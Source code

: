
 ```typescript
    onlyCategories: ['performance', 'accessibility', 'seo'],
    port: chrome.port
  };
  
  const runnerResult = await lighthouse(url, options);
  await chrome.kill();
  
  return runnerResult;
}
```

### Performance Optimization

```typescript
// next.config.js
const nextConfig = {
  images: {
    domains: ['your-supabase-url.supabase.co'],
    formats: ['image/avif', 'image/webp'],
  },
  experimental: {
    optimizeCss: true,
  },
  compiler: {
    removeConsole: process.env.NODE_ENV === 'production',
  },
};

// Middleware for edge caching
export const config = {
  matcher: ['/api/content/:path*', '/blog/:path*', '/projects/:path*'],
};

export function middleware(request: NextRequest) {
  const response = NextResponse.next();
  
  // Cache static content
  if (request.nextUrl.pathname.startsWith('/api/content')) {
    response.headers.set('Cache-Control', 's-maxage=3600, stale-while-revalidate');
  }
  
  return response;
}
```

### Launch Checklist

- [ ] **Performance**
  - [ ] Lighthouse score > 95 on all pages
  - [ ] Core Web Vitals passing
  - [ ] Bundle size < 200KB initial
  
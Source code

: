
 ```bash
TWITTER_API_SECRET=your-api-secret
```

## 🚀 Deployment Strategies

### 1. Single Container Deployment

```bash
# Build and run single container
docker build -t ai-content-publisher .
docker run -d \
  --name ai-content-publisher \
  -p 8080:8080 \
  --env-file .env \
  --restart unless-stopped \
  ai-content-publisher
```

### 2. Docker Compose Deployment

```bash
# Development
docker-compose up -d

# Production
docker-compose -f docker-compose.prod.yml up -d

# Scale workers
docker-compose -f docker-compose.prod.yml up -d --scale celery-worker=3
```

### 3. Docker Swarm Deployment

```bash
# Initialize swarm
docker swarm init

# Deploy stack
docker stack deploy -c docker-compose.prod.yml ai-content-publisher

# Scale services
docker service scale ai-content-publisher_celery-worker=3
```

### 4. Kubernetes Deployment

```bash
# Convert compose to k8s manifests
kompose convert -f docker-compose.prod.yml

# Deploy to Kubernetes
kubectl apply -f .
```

* * *

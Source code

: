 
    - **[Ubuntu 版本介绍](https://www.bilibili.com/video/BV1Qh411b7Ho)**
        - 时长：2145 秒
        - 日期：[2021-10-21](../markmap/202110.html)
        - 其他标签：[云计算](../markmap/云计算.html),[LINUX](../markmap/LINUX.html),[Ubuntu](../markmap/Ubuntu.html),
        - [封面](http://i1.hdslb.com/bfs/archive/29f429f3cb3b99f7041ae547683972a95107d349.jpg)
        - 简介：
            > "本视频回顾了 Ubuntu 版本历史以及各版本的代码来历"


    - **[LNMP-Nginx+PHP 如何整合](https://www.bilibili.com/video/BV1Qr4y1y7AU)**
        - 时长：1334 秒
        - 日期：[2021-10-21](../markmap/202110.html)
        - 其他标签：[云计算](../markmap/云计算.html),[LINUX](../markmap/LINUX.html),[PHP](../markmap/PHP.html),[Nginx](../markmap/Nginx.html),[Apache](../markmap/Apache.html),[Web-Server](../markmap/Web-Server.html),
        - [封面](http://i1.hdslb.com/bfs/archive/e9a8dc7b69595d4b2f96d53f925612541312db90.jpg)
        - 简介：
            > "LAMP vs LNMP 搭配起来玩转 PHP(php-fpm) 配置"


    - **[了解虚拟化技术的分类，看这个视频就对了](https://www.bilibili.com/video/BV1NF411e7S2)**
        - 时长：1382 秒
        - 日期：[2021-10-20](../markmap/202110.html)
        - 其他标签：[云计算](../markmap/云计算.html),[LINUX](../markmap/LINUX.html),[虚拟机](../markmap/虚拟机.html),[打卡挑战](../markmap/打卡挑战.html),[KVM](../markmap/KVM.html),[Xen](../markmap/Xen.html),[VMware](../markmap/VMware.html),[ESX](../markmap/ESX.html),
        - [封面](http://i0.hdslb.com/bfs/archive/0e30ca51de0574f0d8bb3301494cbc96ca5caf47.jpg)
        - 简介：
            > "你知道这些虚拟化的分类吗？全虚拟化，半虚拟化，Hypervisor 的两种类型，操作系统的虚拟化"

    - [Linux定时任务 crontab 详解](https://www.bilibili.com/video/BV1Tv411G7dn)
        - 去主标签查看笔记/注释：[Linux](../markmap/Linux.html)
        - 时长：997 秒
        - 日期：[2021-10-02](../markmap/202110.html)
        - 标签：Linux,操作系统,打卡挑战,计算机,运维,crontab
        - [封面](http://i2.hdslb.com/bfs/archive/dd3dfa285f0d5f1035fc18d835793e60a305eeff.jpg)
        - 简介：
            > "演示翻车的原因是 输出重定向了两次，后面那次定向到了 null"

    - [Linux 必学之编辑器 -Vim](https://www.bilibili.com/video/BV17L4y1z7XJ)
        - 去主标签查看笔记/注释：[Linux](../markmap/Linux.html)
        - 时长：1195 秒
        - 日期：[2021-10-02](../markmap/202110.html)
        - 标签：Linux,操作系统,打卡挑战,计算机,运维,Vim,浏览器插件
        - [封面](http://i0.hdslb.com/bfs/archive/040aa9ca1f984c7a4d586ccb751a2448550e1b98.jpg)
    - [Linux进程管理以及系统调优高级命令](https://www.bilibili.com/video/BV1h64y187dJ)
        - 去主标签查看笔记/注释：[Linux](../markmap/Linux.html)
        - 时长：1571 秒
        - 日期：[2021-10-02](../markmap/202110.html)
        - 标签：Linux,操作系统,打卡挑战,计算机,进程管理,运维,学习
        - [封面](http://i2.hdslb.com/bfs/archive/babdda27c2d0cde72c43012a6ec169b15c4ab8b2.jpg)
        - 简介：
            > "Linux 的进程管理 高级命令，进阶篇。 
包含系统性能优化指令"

→ **EXERCISE REQUIREMENTS**: In the records above, the line with "- [Linux定时任务 crontab" marks the start and the line with "- 标签：Linux,操作系统,打卡挑战,计算机,运维,crontab" marks the end; copy that stretch exactly, both lines included, and nothing else.

→ **EXERCISE OUTPUT**:
    - [Linux定时任务 crontab 详解](https://www.bilibili.com/video/BV1Tv411G7dn)
        - 去主标签查看笔记/注释：[Linux](../markmap/Linux.html)
        - 时长：997 秒
        - 日期：[2021-10-02](../markmap/202110.html)
        - 标签：Linux,操作系统,打卡挑战,计算机,运维,crontab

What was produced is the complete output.